--- RECORDS FOR THE EXERCISE Enclosed Below ---

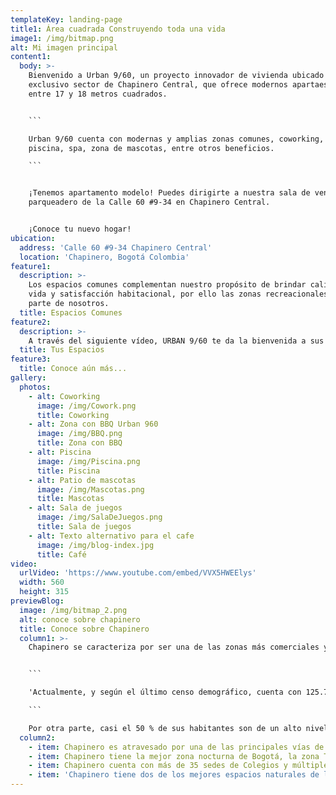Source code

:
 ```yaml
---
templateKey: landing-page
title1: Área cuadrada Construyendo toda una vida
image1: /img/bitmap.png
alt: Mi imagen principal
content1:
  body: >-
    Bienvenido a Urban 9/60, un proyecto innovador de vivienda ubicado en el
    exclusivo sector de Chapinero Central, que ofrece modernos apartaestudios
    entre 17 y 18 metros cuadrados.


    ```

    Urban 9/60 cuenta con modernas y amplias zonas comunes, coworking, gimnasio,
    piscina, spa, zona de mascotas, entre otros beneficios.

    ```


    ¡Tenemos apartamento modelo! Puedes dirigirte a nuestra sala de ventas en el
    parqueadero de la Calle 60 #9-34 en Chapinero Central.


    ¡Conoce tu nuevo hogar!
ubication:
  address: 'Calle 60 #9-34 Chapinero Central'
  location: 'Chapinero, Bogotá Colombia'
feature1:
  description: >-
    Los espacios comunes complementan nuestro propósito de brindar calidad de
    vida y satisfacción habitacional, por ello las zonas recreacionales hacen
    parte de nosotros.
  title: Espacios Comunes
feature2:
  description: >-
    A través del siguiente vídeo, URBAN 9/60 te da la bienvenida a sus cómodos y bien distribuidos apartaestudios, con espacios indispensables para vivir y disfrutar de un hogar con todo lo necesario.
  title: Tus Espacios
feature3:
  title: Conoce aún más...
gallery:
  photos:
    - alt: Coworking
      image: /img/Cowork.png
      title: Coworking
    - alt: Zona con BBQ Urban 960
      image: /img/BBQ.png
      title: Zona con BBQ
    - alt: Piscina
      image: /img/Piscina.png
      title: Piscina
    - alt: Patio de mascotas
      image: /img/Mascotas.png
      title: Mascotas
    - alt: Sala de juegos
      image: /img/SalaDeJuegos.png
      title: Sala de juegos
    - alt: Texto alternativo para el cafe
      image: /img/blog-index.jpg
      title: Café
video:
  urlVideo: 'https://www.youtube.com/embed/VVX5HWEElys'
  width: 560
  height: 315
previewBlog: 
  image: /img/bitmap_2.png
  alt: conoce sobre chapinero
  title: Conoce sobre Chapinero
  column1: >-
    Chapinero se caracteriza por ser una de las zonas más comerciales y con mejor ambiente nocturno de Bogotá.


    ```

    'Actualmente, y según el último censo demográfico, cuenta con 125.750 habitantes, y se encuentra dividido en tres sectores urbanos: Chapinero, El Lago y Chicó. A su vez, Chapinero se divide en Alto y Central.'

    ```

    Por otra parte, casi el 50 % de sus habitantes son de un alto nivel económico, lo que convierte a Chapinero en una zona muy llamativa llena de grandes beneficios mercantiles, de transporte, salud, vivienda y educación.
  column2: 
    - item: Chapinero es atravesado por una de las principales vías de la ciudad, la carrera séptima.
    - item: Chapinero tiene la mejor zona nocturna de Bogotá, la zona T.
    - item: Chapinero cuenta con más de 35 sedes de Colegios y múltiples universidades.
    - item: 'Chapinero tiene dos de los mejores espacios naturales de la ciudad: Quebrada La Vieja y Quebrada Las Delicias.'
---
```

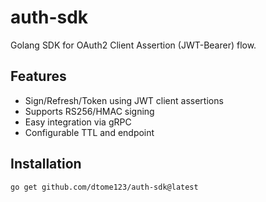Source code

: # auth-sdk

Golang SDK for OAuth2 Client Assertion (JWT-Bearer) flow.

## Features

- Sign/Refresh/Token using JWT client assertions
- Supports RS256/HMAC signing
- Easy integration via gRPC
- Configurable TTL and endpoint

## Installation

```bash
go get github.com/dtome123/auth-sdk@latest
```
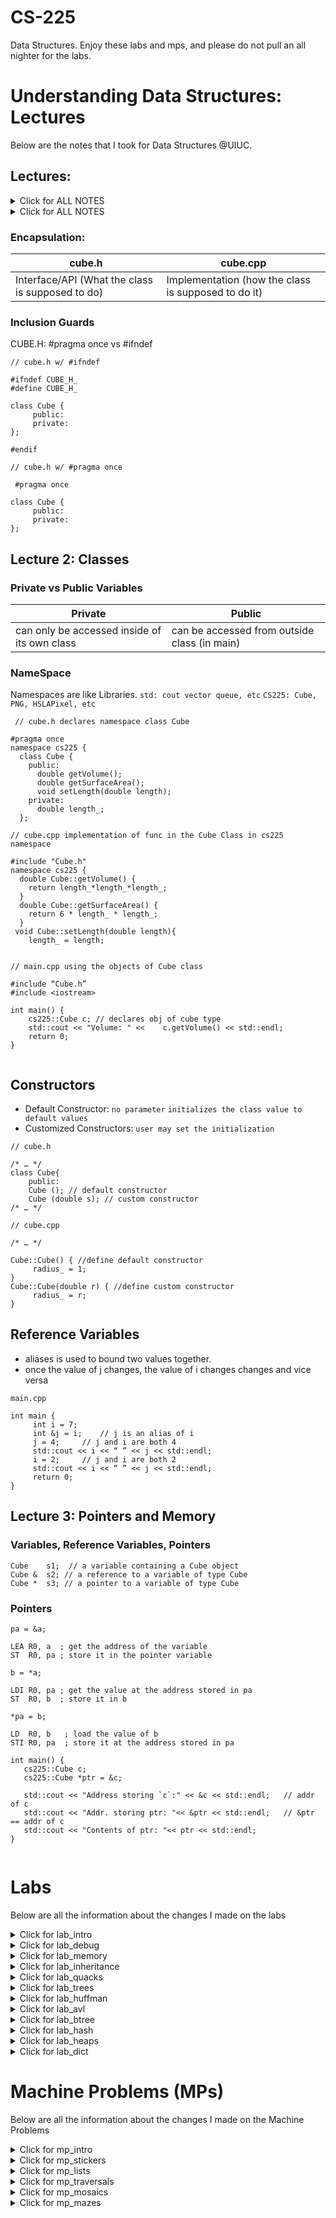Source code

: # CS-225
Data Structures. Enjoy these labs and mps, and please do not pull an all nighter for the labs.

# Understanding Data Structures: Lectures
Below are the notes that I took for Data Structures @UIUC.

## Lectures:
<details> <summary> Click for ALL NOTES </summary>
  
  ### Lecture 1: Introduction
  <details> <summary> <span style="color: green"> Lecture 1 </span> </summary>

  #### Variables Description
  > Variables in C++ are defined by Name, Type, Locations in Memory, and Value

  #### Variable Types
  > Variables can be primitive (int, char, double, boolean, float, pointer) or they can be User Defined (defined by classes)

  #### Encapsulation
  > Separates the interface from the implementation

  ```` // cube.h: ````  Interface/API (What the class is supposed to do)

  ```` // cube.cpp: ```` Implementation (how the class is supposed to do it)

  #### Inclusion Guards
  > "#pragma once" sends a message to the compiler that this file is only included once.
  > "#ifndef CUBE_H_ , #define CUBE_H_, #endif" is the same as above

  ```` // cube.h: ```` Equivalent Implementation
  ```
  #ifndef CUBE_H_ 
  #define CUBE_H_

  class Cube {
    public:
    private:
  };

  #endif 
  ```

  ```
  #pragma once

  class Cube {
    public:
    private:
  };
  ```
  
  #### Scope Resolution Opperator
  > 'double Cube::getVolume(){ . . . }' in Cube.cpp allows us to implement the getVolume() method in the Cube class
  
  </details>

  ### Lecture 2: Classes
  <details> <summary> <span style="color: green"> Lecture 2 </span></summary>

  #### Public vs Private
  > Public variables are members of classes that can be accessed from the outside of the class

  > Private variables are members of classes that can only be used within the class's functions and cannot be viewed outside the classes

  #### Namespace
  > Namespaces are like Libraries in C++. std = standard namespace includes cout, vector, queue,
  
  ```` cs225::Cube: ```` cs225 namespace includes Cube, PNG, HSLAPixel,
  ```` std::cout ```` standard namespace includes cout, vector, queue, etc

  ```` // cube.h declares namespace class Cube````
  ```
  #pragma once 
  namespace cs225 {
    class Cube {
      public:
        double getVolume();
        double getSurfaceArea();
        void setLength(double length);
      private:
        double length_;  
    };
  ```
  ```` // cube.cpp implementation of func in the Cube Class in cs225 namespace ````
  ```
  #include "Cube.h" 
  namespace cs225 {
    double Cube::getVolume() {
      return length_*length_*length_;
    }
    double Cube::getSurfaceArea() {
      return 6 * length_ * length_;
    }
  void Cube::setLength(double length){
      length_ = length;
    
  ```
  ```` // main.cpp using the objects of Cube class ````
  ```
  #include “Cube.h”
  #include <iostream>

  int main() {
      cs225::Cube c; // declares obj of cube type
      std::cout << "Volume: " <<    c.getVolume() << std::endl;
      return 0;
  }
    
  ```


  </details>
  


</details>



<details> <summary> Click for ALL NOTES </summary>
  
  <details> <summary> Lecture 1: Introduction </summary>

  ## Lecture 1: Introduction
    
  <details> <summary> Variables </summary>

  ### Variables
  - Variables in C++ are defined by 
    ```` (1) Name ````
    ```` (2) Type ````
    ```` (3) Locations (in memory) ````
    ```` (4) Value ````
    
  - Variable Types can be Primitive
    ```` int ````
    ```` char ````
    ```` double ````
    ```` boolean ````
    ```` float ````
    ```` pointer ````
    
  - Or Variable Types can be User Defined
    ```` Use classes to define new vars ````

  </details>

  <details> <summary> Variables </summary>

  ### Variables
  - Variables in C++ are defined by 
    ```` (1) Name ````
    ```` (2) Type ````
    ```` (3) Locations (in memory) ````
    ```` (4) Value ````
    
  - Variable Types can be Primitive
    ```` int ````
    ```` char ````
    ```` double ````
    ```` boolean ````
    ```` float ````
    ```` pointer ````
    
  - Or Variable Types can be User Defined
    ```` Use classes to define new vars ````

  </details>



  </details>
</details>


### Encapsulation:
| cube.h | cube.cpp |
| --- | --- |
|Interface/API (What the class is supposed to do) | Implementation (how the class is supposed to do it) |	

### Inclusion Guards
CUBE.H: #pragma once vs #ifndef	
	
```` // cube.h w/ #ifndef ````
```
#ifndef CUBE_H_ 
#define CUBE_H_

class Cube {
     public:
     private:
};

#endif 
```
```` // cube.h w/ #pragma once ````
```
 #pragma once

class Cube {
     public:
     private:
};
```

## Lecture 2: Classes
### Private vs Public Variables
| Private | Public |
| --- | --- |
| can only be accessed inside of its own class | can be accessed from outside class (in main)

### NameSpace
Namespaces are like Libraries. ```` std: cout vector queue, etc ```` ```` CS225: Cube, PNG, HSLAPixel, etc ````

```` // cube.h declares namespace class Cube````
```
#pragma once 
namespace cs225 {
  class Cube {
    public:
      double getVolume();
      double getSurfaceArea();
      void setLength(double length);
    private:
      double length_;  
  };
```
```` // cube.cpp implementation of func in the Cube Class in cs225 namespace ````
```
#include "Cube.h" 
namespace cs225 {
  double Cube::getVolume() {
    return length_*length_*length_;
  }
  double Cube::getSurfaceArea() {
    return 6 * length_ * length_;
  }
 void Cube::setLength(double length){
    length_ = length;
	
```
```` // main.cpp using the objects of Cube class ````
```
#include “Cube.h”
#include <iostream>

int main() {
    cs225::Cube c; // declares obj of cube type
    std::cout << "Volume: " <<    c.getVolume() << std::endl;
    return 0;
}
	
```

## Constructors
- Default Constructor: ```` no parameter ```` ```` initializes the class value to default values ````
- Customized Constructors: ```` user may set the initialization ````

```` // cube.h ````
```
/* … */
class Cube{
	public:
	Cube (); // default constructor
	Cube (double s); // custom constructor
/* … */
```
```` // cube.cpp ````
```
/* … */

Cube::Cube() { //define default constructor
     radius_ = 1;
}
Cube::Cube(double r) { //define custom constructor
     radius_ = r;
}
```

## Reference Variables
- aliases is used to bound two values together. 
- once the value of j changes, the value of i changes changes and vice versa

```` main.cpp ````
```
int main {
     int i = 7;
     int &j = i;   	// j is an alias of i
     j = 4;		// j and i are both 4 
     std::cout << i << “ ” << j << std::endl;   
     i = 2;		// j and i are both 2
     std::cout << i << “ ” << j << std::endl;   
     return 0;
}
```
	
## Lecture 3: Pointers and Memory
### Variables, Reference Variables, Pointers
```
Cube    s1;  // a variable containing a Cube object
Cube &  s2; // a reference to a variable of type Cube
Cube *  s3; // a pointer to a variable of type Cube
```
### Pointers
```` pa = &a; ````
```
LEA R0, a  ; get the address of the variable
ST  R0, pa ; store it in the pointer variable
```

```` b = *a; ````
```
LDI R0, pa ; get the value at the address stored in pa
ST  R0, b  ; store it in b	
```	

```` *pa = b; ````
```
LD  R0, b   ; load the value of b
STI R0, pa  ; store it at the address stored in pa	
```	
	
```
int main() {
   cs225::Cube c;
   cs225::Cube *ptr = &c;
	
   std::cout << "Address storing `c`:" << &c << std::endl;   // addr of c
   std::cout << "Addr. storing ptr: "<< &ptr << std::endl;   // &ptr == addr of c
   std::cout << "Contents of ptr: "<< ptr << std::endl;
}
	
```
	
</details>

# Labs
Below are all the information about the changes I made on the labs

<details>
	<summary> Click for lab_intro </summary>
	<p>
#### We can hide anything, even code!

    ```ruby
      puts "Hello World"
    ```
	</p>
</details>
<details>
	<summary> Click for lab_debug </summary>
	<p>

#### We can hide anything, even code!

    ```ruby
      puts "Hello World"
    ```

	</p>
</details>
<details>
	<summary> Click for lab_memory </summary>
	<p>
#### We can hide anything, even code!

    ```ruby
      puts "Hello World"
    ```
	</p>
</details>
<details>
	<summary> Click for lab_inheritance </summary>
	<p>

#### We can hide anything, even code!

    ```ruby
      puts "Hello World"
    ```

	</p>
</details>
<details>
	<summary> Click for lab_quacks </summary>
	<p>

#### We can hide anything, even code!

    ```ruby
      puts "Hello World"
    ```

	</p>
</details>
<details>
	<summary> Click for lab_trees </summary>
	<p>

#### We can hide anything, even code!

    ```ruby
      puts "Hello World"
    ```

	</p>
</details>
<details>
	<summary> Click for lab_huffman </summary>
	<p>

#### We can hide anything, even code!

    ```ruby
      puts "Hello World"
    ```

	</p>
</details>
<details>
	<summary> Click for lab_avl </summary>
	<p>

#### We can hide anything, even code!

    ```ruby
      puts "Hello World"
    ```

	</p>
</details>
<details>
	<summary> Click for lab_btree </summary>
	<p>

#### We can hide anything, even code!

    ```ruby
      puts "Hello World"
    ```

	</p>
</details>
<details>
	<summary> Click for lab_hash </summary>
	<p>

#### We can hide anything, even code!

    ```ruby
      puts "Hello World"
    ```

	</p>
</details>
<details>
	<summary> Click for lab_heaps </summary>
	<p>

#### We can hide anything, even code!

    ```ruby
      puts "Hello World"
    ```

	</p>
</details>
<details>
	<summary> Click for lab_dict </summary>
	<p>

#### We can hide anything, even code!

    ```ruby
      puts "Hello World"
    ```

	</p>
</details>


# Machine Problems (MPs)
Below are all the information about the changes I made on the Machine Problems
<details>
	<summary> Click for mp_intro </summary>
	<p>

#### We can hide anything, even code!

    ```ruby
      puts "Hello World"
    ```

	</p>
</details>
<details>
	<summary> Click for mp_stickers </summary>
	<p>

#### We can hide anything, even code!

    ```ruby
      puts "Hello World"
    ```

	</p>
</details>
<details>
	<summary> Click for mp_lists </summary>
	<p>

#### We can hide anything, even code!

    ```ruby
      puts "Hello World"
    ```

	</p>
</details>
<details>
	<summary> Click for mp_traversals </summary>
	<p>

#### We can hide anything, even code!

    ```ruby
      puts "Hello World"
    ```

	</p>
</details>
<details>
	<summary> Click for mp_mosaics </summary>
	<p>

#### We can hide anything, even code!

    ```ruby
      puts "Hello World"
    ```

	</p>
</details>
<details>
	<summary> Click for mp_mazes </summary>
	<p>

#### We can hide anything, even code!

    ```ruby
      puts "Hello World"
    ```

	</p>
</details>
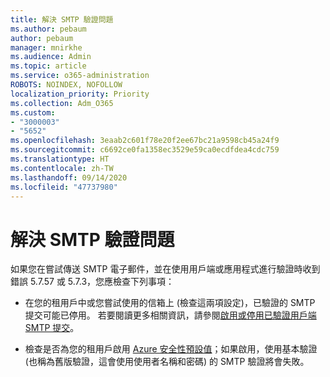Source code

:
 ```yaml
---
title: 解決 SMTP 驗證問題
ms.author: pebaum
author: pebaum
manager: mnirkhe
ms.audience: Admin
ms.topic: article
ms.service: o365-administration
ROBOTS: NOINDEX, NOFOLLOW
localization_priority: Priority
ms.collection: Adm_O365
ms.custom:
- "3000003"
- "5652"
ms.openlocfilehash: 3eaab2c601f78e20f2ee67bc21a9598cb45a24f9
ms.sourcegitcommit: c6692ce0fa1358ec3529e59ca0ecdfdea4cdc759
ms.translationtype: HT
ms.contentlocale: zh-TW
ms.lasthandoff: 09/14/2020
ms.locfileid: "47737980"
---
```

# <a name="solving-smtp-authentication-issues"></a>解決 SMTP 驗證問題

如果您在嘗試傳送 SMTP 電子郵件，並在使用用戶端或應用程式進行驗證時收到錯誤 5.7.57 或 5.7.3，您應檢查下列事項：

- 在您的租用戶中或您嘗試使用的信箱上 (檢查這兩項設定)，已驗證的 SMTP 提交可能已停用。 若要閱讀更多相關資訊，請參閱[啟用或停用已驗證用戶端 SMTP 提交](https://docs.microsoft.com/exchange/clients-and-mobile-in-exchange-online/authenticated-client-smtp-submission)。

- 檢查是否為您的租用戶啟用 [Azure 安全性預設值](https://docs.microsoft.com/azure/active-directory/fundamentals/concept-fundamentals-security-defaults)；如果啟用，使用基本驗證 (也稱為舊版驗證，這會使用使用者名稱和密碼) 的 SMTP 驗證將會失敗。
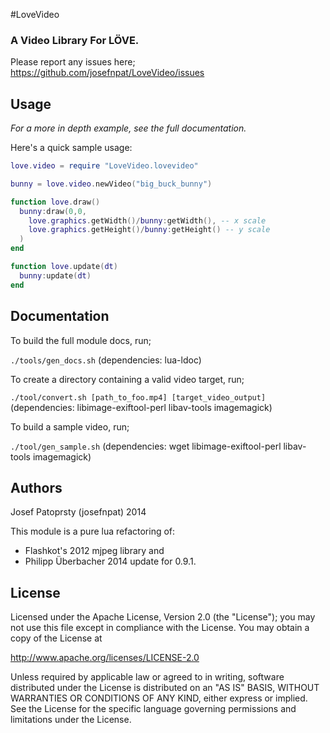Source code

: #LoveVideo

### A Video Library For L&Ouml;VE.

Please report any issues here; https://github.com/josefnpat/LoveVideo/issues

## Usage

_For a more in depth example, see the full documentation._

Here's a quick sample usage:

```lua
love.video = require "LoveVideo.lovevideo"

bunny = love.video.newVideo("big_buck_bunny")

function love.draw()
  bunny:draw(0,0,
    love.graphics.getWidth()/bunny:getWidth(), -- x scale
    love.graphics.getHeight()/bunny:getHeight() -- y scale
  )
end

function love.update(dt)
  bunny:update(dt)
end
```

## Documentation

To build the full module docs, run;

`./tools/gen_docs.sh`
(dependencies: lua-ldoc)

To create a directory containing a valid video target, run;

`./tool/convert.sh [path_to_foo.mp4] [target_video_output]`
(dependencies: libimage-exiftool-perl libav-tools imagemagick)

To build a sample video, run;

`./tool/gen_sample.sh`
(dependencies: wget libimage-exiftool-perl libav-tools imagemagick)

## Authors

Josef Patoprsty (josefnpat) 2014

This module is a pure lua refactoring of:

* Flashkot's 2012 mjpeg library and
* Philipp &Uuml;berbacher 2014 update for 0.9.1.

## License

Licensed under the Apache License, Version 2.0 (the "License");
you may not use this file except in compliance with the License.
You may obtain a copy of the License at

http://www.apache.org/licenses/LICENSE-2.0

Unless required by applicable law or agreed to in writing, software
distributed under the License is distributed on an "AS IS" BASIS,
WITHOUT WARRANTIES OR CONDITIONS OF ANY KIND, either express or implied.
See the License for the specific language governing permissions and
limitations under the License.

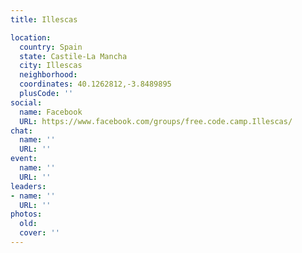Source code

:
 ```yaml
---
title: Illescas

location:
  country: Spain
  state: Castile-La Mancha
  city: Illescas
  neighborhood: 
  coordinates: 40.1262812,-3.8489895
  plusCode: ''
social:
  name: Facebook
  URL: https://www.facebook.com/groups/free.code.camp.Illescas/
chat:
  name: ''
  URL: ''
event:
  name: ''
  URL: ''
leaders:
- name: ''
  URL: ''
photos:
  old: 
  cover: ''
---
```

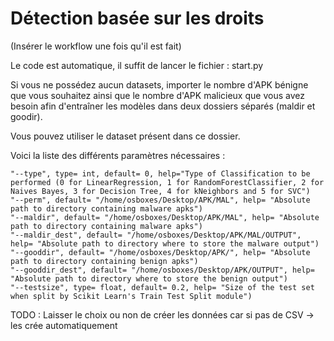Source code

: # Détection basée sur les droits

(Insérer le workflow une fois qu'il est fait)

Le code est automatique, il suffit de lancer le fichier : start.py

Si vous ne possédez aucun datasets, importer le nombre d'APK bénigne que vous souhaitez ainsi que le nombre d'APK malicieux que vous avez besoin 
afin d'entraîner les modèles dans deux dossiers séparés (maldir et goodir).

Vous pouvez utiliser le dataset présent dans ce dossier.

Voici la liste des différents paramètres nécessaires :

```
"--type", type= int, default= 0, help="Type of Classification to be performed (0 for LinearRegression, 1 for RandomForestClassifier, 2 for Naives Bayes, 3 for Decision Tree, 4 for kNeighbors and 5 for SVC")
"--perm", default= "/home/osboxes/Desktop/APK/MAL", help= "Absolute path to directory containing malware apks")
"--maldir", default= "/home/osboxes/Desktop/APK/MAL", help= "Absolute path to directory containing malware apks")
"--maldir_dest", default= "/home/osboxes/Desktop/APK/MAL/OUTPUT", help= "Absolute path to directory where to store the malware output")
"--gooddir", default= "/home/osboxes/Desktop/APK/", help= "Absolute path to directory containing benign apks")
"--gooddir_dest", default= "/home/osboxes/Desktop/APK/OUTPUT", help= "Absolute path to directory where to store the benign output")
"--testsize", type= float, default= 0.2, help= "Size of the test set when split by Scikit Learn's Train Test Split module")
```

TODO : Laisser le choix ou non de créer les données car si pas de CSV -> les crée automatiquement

--- End of Enclosed RECORDS FOR THE EXERCISE ---

§ **ABOUT THIS TASK**
Single out each line of the records above with the string "Pointers" in it, and copy it.

§ **TASK ANSWER**
## Lecture 3: Pointers and Memory
### Variables, Reference Variables, Pointers
### Pointers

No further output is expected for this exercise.